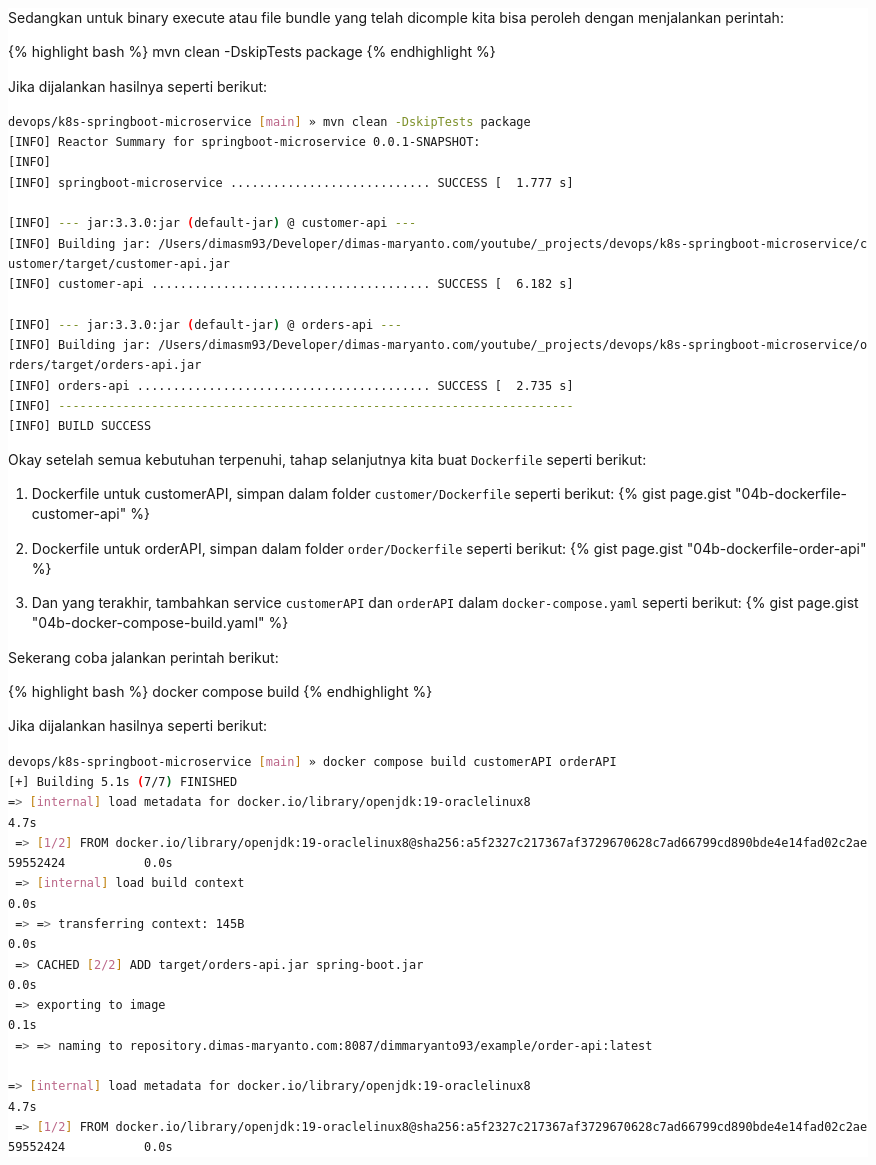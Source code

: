 Sedangkan untuk binary execute atau file bundle yang telah dicomple kita bisa peroleh dengan menjalankan perintah:

{% highlight bash %}
mvn clean -DskipTests package
{% endhighlight %}

Jika dijalankan hasilnya seperti berikut:

```bash
devops/k8s-springboot-microservice [main] » mvn clean -DskipTests package
[INFO] Reactor Summary for springboot-microservice 0.0.1-SNAPSHOT:
[INFO] 
[INFO] springboot-microservice ............................ SUCCESS [  1.777 s]

[INFO] --- jar:3.3.0:jar (default-jar) @ customer-api ---
[INFO] Building jar: /Users/dimasm93/Developer/dimas-maryanto.com/youtube/_projects/devops/k8s-springboot-microservice/customer/target/customer-api.jar
[INFO] customer-api ....................................... SUCCESS [  6.182 s]

[INFO] --- jar:3.3.0:jar (default-jar) @ orders-api ---
[INFO] Building jar: /Users/dimasm93/Developer/dimas-maryanto.com/youtube/_projects/devops/k8s-springboot-microservice/orders/target/orders-api.jar
[INFO] orders-api ......................................... SUCCESS [  2.735 s]
[INFO] ------------------------------------------------------------------------
[INFO] BUILD SUCCESS
```

Okay setelah semua kebutuhan terpenuhi, tahap selanjutnya kita buat `Dockerfile` seperti berikut:

1. Dockerfile untuk customerAPI, simpan dalam folder `customer/Dockerfile` seperti berikut:
  {% gist page.gist "04b-dockerfile-customer-api" %}

2. Dockerfile untuk orderAPI, simpan dalam folder `order/Dockerfile` seperti berikut:
  {% gist page.gist "04b-dockerfile-order-api" %}

3. Dan yang terakhir, tambahkan service `customerAPI` dan `orderAPI` dalam `docker-compose.yaml` seperti berikut:
  {% gist page.gist "04b-docker-compose-build.yaml" %}

Sekerang coba jalankan perintah berikut: 

{% highlight bash %}
docker compose build
{% endhighlight %}

Jika dijalankan hasilnya seperti berikut:

```bash
devops/k8s-springboot-microservice [main] » docker compose build customerAPI orderAPI
[+] Building 5.1s (7/7) FINISHED
=> [internal] load metadata for docker.io/library/openjdk:19-oraclelinux8                                                                  4.7s
 => [1/2] FROM docker.io/library/openjdk:19-oraclelinux8@sha256:a5f2327c217367af3729670628c7ad66799cd890bde4e14fad02c2ae59552424           0.0s
 => [internal] load build context                                                                                                          0.0s
 => => transferring context: 145B                                                                                                          0.0s
 => CACHED [2/2] ADD target/orders-api.jar spring-boot.jar                                                                                 0.0s
 => exporting to image                                                                                                                     0.1s
 => => naming to repository.dimas-maryanto.com:8087/dimmaryanto93/example/order-api:latest

=> [internal] load metadata for docker.io/library/openjdk:19-oraclelinux8                                                                  4.7s
 => [1/2] FROM docker.io/library/openjdk:19-oraclelinux8@sha256:a5f2327c217367af3729670628c7ad66799cd890bde4e14fad02c2ae59552424           0.0s
```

■ BRIEF ■
Where the string "compose" turns up in a line of the data above, copy that whole line.

■ SOLUTION TO THIS EXERCISE ■
3. Dan yang terakhir, tambahkan service `customerAPI` dan `orderAPI` dalam `docker-compose.yaml` seperti berikut:
  {% gist page.gist "04b-docker-compose-build.yaml" %}
docker compose build
devops/k8s-springboot-microservice [main] » docker compose build customerAPI orderAPI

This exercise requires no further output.